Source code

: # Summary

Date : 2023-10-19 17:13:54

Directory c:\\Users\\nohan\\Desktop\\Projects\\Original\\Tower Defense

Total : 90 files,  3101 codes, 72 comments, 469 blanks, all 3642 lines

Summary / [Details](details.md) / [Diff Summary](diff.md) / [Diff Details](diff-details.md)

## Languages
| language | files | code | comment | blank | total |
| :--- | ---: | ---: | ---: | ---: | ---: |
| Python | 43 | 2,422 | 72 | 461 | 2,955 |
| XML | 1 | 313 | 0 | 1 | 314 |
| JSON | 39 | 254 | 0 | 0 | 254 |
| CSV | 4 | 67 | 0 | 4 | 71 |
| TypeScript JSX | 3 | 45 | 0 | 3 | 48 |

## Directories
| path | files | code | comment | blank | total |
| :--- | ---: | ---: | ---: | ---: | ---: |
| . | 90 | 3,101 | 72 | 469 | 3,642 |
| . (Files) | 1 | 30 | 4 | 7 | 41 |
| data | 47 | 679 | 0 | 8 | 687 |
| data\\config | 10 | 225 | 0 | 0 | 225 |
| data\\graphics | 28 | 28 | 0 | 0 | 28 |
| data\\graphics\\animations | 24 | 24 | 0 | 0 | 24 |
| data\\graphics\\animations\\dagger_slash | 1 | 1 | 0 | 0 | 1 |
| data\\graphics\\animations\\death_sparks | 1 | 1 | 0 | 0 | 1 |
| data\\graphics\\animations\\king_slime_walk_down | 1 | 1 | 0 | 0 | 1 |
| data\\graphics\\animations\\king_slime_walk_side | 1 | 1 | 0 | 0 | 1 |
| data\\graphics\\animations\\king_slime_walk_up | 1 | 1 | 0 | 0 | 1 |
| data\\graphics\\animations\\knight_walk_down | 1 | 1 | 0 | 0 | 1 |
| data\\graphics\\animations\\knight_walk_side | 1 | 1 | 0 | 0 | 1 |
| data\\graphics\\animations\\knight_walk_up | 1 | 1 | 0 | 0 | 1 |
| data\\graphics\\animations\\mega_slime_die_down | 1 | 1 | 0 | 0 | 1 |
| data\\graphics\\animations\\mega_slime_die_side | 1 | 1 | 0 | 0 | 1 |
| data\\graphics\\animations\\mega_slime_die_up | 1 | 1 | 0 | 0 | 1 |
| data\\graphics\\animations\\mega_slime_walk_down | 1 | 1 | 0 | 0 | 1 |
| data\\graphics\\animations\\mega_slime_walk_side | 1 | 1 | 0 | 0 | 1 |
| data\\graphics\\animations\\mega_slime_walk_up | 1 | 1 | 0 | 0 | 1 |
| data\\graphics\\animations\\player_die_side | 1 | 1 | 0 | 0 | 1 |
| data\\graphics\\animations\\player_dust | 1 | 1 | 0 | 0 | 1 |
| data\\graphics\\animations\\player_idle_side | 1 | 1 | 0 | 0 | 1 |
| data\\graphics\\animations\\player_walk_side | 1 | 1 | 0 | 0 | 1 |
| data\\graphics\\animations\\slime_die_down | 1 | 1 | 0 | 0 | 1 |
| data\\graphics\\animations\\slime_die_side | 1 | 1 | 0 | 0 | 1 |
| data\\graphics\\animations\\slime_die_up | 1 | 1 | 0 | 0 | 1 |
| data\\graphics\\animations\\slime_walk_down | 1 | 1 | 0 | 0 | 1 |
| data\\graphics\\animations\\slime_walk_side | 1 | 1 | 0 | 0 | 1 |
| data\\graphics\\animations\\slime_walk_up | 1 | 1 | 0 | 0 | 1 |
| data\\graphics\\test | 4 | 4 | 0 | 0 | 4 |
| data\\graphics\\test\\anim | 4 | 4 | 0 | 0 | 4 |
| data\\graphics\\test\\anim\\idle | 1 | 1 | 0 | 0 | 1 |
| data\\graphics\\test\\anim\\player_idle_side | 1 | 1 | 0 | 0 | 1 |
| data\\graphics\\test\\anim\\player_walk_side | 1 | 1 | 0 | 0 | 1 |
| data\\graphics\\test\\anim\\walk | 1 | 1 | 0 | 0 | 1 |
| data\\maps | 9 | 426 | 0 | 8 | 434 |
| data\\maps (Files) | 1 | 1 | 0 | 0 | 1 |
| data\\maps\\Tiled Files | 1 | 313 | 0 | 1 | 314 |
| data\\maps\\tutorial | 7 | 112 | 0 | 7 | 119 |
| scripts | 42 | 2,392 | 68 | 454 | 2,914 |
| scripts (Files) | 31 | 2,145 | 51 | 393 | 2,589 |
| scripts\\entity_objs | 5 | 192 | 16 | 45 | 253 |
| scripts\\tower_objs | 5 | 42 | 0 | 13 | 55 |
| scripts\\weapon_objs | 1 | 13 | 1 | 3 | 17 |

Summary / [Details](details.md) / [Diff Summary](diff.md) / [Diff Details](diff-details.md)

=====

The lines to reproduce run from the one that contains "data\\maps (Files) |" through the last line above; copy them exactly.

THE COMPLETED TASK:
| data\\maps (Files) | 1 | 1 | 0 | 0 | 1 |
| data\\maps\\Tiled Files | 1 | 313 | 0 | 1 | 314 |
| data\\maps\\tutorial | 7 | 112 | 0 | 7 | 119 |
| scripts | 42 | 2,392 | 68 | 454 | 2,914 |
| scripts (Files) | 31 | 2,145 | 51 | 393 | 2,589 |
| scripts\\entity_objs | 5 | 192 | 16 | 45 | 253 |
| scripts\\tower_objs | 5 | 42 | 0 | 13 | 55 |
| scripts\\weapon_objs | 1 | 13 | 1 | 3 | 17 |

Summary / [Details](details.md) / [Diff Summary](diff.md) / [Diff Details](diff-details.md)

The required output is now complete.